Segment Open

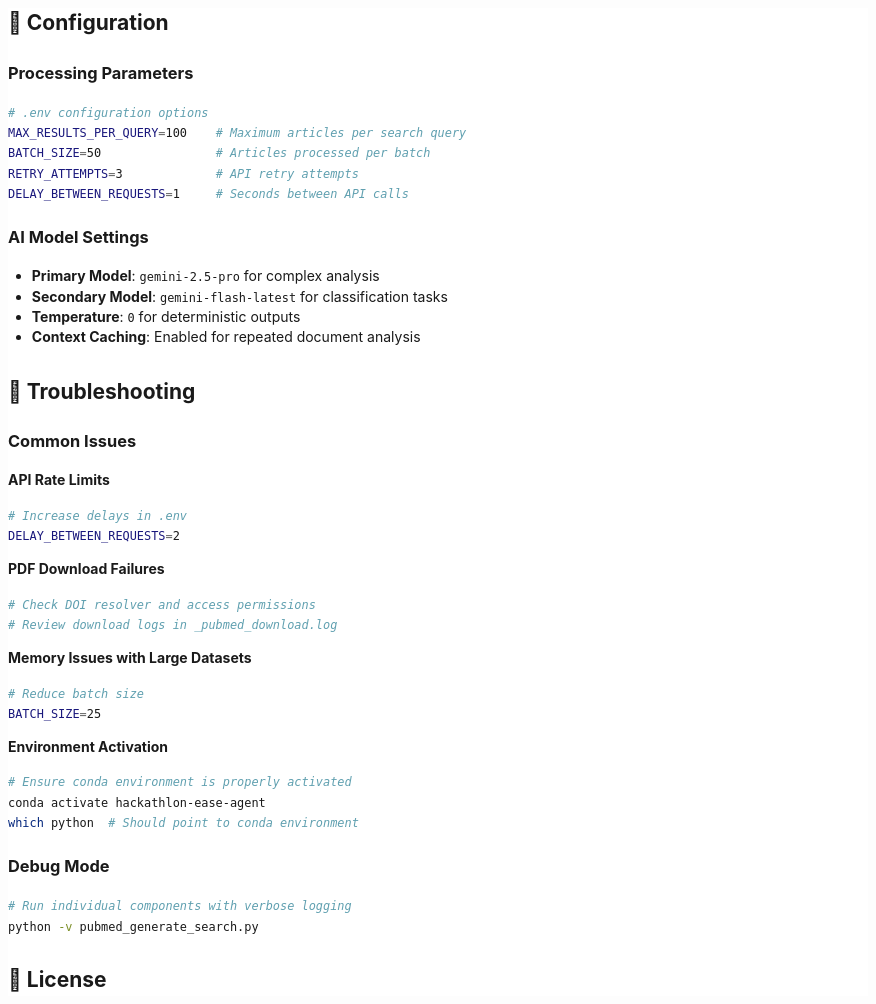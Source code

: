 ## 🔧 Configuration

### Processing Parameters
```bash
# .env configuration options
MAX_RESULTS_PER_QUERY=100    # Maximum articles per search query
BATCH_SIZE=50                # Articles processed per batch
RETRY_ATTEMPTS=3             # API retry attempts
DELAY_BETWEEN_REQUESTS=1     # Seconds between API calls
```

### AI Model Settings
- **Primary Model**: `gemini-2.5-pro` for complex analysis
- **Secondary Model**: `gemini-flash-latest` for classification tasks
- **Temperature**: `0` for deterministic outputs
- **Context Caching**: Enabled for repeated document analysis

## 🚨 Troubleshooting

### Common Issues

**API Rate Limits**
```bash
# Increase delays in .env
DELAY_BETWEEN_REQUESTS=2
```

**PDF Download Failures**
```bash
# Check DOI resolver and access permissions
# Review download logs in _pubmed_download.log
```

**Memory Issues with Large Datasets**
```bash
# Reduce batch size
BATCH_SIZE=25
```

**Environment Activation**
```bash
# Ensure conda environment is properly activated
conda activate hackathlon-ease-agent
which python  # Should point to conda environment
```

### Debug Mode
```bash
# Run individual components with verbose logging
python -v pubmed_generate_search.py
```

## 📄 License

Segment Closed

— THE PROBLEM —
When you copy the records above, keep every word exact but leave out the pictures.

— RESPONSE TO THIS TASK —
Source code

: ## 🔧 Configuration

### Processing Parameters
```bash
# .env configuration options
MAX_RESULTS_PER_QUERY=100    # Maximum articles per search query
BATCH_SIZE=50                # Articles processed per batch
RETRY_ATTEMPTS=3             # API retry attempts
DELAY_BETWEEN_REQUESTS=1     # Seconds between API calls
```

### AI Model Settings
- **Primary Model**: `gemini-2.5-pro` for complex analysis
- **Secondary Model**: `gemini-flash-latest` for classification tasks
- **Temperature**: `0` for deterministic outputs
- **Context Caching**: Enabled for repeated document analysis

## 🚨 Troubleshooting

### Common Issues

**API Rate Limits**
```bash
# Increase delays in .env
DELAY_BETWEEN_REQUESTS=2
```

**PDF Download Failures**
```bash
# Check DOI resolver and access permissions
# Review download logs in _pubmed_download.log
```

**Memory Issues with Large Datasets**
```bash
# Reduce batch size
BATCH_SIZE=25
```

**Environment Activation**
```bash
# Ensure conda environment is properly activated
conda activate hackathlon-ease-agent
which python  # Should point to conda environment
```

### Debug Mode
```bash
# Run individual components with verbose logging
python -v pubmed_generate_search.py
```

## 📄 License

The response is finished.